This study aimed to evaluate the effects of dietary changes and probiotic (L. plantarum ST-III -fermented milk) intake on ASD mouse model. ASD is a complex developmental disability with unclear etiology and no effective or targeted cure (25). Researchers have developed a variety of animal models to explore its pathogenesis and treatment methods, such as zebrafish, monkeys, and songbirds, but the main experimental models are rodents (43). Here, we injected 500 mg/kg of VPA, a drug for epilepsy and mood swings (9) and an environmental risk factor during pregnancy associated with developing ASD in offspring, on day 12.5 of pregnancy.

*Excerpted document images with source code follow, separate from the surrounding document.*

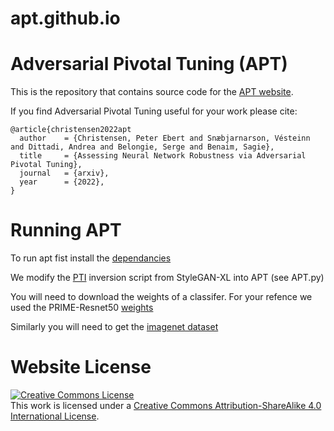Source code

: # apt.github.io

# Adversarial Pivotal Tuning (APT)

This is the repository that contains source code for the [APT website](https://captaine.github.io/apt/).

If you find Adversarial Pivotal Tuning useful for your work please cite:
```
@article{christensen2022apt
  author    = {Christensen, Peter Ebert and Snæbjarnarson, Vésteinn and Dittadi, Andrea and Belongie, Serge and Benaim, Sagie},
  title     = {Assessing Neural Network Robustness via Adversarial Pivotal Tuning},
  journal   = {arxiv},
  year      = {2022},
}
```

# Running APT
To run apt fist install the [dependancies](https://github.com/autonomousvision/stylegan_xl/blob/main/environment.yml) 

We modify the [PTI](https://github.com/autonomousvision/stylegan_xl/blob/main/run_inversion.py) inversion script from StyleGAN-XL into APT (see APT.py)

You will need to download the weights of a classifer. For your refence we used the PRIME-Resnet50 [weights](https://zenodo.org/record/5801872#.YcSPahPP08M)

Similarly you will need to get the [imagenet dataset](https://www.kaggle.com/competitions/imagenet-object-localization-challenge/data)

# Website License
<a rel="license" href="http://creativecommons.org/licenses/by-sa/4.0/"><img alt="Creative Commons License" style="border-width:0" src="https://i.creativecommons.org/l/by-sa/4.0/88x31.png" /></a><br />This work is licensed under a <a rel="license" href="http://creativecommons.org/licenses/by-sa/4.0/">Creative Commons Attribution-ShareAlike 4.0 International License</a>.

Compared with the control group, male offspring of the VPA group showed significant abnormalities in the total movement distance and the three chambers social test, while there was a decreasing trend in the number of entering central area. On the other side, female VPA offspring mice showed a significant decrease in locomotor behavior and a significant increase in anxiety behavior, but not significant abnormalities in sociability. In mammals, both the prenatal and postnatal periods were the key developmental windows that ultimately affect adult behaviors (44). Kim et al. (45) have reported that exposure to VPA on day 12 of gestation in maternal rodents was ideal as the offspring showed significant behavioral deficits and no other significant teratogenicity (such as tail deformities). In addition, as an environmental factor induced model mice, the VPA-induced ASD mice are usually used for the study of the gut microbiota-ASD relationship (46). These studies have shown that rodent models with prenatal VPA exposure were useful for ASD animal model.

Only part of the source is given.